Here it is with g++/gcc (both give the same output):
elvis 586% g++ b.c
elvis 587% a.out
5 3
And now with the CC type compilers from SGI:
elvis 588% CC b.c
elvis 589% a.out
7 4
> I'll have to take a look at the rest of what you
> said because something seems a little off, but
> this behaviour is totally wrong --
>
> > while the CC compilers are incrementing i++ before the
> > addition begins.
>
> This is completely against the C standard, which
> means the post-increment is done after the assignment.
> If it does the increment before the assignment, it is
> a preincrement (++i).
>
> The reason it seems there is a preincrement on the
> first i is because the second i is preincremented.
> It doesn't surprise me that it may be a compiler-
> dependant thing on whether or not the first i sees
> the preincrement. On my gcc, both i's see the
> preincrement, and then i is postincremented due to
> the "i++".
>
> To show that this is the case, do the following
> (again probably compiler-dependant):
>
> +----snip
> #include <stdio.h>
> void main(void)
> {
> int i=2;
> int p= ++i + ++i;
> printf("p=%d, i=%d\n", p, i);
> }
> +----snip
>
> You still get the expected i = 4, but p is
> now 8 because i is preincremented twice (to 4)
> and then added together (for 8).
>
> All of this stems from both the compiler, OS,
> and machine used. It depends upon whether or
> not local copies of i are made for the addition,
> when the values are read from memory, etc.

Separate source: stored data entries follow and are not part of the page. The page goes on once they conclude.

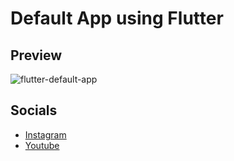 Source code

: # Default App using Flutter
## Preview
![flutter-default-app](https://user-images.githubusercontent.com/20633917/176227469-cfa60351-e22f-4ec8-87b9-5dfa32a1c858.gif)

## Socials
* [Instagram](https://www.instagram.com/farahansubhan)
* [Youtube](https://www.youtube.com/channel/UCg2remrdFSrX2P6YWAFkL0w) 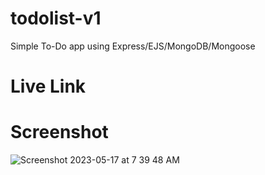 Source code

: # todolist-v1
Simple To-Do app using Express/EJS/MongoDB/Mongoose

# Live Link

# Screenshot

![Screenshot 2023-05-17 at 7 39 48 AM](https://github.com/thecoachanna/todolist-v1/assets/99093454/f7aca166-2ae8-4eaf-bd2c-f48579d6b678)
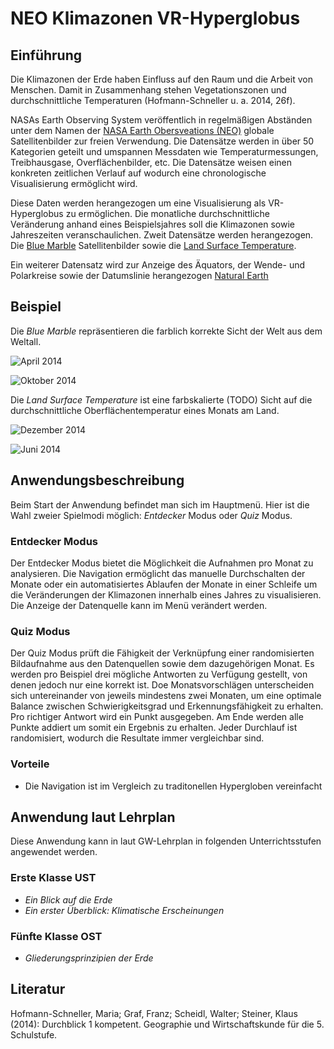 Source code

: 
# NEO Klimazonen VR-Hyperglobus

## Einführung
Die Klimazonen der Erde haben Einfluss auf den Raum und die Arbeit von Menschen. Damit in Zusammenhang stehen Vegetationszonen und durchschnittliche Temperaturen (Hofmann-Schneller u. a. 2014, 26f). 


NASAs Earth Observing System veröffentlich in regelmäßigen Abständen unter dem Namen der [NASA Earth Obersveations (NEO)](https://neo.sci.gsfc.nasa.gov/) globale Satellitenbilder zur freien Verwendung. 
Die Datensätze werden in über 50 Kategorien geteilt und umspannen Messdaten wie Temperaturmessungen, Treibhausgase, Overflächenbilder, etc. 
Die Datensätze weisen einen konkreten zeitlichen Verlauf auf wodurch eine chronologische Visualisierung ermöglicht wird.

Diese Daten werden herangezogen um eine Visualisierung als VR-Hyperglobus zu ermöglichen. Die monatliche durchschnittliche Veränderung anhand eines Beispielsjahres soll die Klimazonen sowie Jahreszeiten veranschaulichen.
Zweit Datensätze werden herangezogen. Die [Blue Marble](https://neo.sci.gsfc.nasa.gov/view.php?datasetId=BlueMarbleNG) Satellitenbilder sowie die [Land Surface Temperature](https://neo.sci.gsfc.nasa.gov/view.php?datasetId=MOD11C1_M_LSTDA).

Ein weiterer Datensatz wird zur Anzeige des Äquators, der Wende- und Polarkreise sowie der Datumslinie herangezogen [Natural Earth](http://www.naturalearthdata.com/downloads/10m-physical-vectors/10m-geographic-lines/)

## Beispiel

Die _Blue Marble_ repräsentieren die farblich korrekte Sicht der Welt aus dem Weltall.

![April 2014](../assets/marble/4.jpg)


![Oktober 2014](../assets/marble/4.jpg)

Die _Land Surface Temperature_ ist eine farbskalierte (TODO) Sicht auf die durchschnittliche Oberflächentemperatur eines Monats am Land.

![Dezember 2014](../assets/temperature/12.jpg)


![Juni 2014](../assets/temperature/6.jpg)

## Anwendungsbeschreibung

Beim Start der Anwendung befindet man sich im Hauptmenü. Hier ist die Wahl zweier Spielmodi möglich: _Entdecker_ Modus oder _Quiz_ Modus.

### Entdecker Modus

Der Entdecker Modus bietet die Möglichkeit die Aufnahmen pro Monat zu analysieren. Die Navigation ermöglicht das manuelle Durchschalten der Monate oder ein automatisiertes Ablaufen der Monate in einer Schleife um die Veränderungen der Klimazonen innerhalb eines Jahres zu visualisieren. 
Die Anzeige der Datenquelle kann im Menü verändert werden.

### Quiz Modus

Der Quiz Modus prüft die Fähigkeit der Verknüpfung einer randomisierten Bildaufnahme aus den Datenquellen sowie dem dazugehörigen Monat. 
Es werden pro Beispiel drei mögliche Antworten zu Verfügung gestellt, von denen jedoch nur eine korrekt ist. Doe Monatsvorschlägen unterscheiden sich untereinander von jeweils mindestens zwei Monaten, um eine optimale Balance zwischen Schwierigkeitsgrad und Erkennungsfähigkeit zu erhalten.
Pro richtiger Antwort wird ein Punkt ausgegeben. Am Ende werden alle Punkte addiert um somit ein Ergebnis zu erhalten.
Jeder Durchlauf ist randomisiert, wodurch die Resultate immer vergleichbar sind.


### Vorteile
* Die Navigation ist im Vergleich zu traditonellen Hypergloben vereinfacht

## Anwendung laut Lehrplan

Diese Anwendung kann in laut GW-Lehrplan in folgenden Unterrichtsstufen angewendet werden.

### Erste Klasse UST
* _Ein Blick auf die Erde_ 
* _Ein erster Überblick: Klimatische Erscheinungen_

### Fünfte Klasse OST
* _Gliederungsprinzipien der Erde_




## Literatur
Hofmann-Schneller, Maria; Graf, Franz; Scheidl, Walter; Steiner, Klaus (2014): Durchblick 1 kompetent. Geographie und Wirtschaftskunde für die 5. Schulstufe. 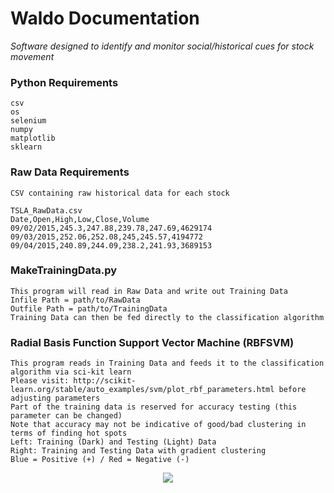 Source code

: # Waldo Documentation
<i>Software designed to identify and monitor social/historical cues for stock movement</i>

### Python Requirements
    csv
    os
    selenium
    numpy
    matplotlib
    sklearn

### Raw Data Requirements    
    CSV containing raw historical data for each stock
    
    TSLA_RawData.csv
    Date,Open,High,Low,Close,Volume
    09/02/2015,245.3,247.88,239.78,247.69,4629174
    09/03/2015,252.06,252.08,245,245.57,4194772
    09/04/2015,240.89,244.09,238.2,241.93,3689153
    
### MakeTrainingData.py
    This program will read in Raw Data and write out Training Data
    Infile Path = path/to/RawData
    Outfile Path = path/to/TrainingData
    Training Data can then be fed directly to the classification algorithm
    
### Radial Basis Function Support Vector Machine (RBFSVM)
    This program reads in Training Data and feeds it to the classification algorithm via sci-kit learn
    Please visit: http://scikit-learn.org/stable/auto_examples/svm/plot_rbf_parameters.html before adjusting parameters
    Part of the training data is reserved for accuracy testing (this parameter can be changed)
    Note that accuracy may not be indicative of good/bad clustering in terms of finding hot spots
    Left: Training (Dark) and Testing (Light) Data
    Right: Training and Testing Data with gradient clustering
    Blue = Positive (+) / Red = Negative (-)

<p align="center">
<img src="https://github.com/anfederico/Waldo/blob/master/TSLA_Plot.png"/>
</p>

> However, the values I have given are from
> linux gcc on an x86, and are what is expected
> from ANSI C. Pre-increment is done before
> everything, then addition, then assignment,
> then postincrement.
>
> On a UltraSparc w/ SunOS 5.5.1, you get
> j=7, i=4. This is because Sparc has local
> registers for the addition. Not to start a holy
> war, but I feel this is a bug in the hardware in
> this case. Sparc should not have cached the
> value of i after the first increment because
> it results in i == 3 == 4 when the final addition
> is made to assign to j.
>
>
> ~Patrick
>
>
>
> > From: Joseph Keen
> >
> > > Very interesting problem, and a more complete
> > > answer would be j = 6, i = 4, and this is why:
> > >
> > > i = 2;
> > > j = i++ + ++i;
> > >
> > > Obviously, the j line is more interesting, so
> > > we'll talk about sequence of operations. The
> > > preincrement operator is done before everything
> > > else, so "++i" is done, giving i the value of
> > > 3, even before the addition, so you end up
> > > with "j = 3++ + 3" which equals 6. After the
> > > line is completed, i is incremented, causing
> > > i to be 3++ = 4.
> > >
> > >
> > > ~Patrick
> >
> > On my compiler it seems to do this:
> > i = 2;
> > j = i++ + ++i;
> > It does the i = 2 just fine. So at the start of the j line i = 2.
> > Now, it does i + ++i, and *then* it increments i the second
> > time. So it
> > becomes (2 + ++i)++; Actually I just tried it with a couple different
> > compilers. g++ and gcc give me 5 for j while CC and cc both
> > give me 7 for
> > j. I assume that the GNU compilers are incrementing the i++ after then
> > assignment is done, while the CC compilers are incrementing
> > i++ before the
> > addition begins.
> >
> > --Joe
> >
>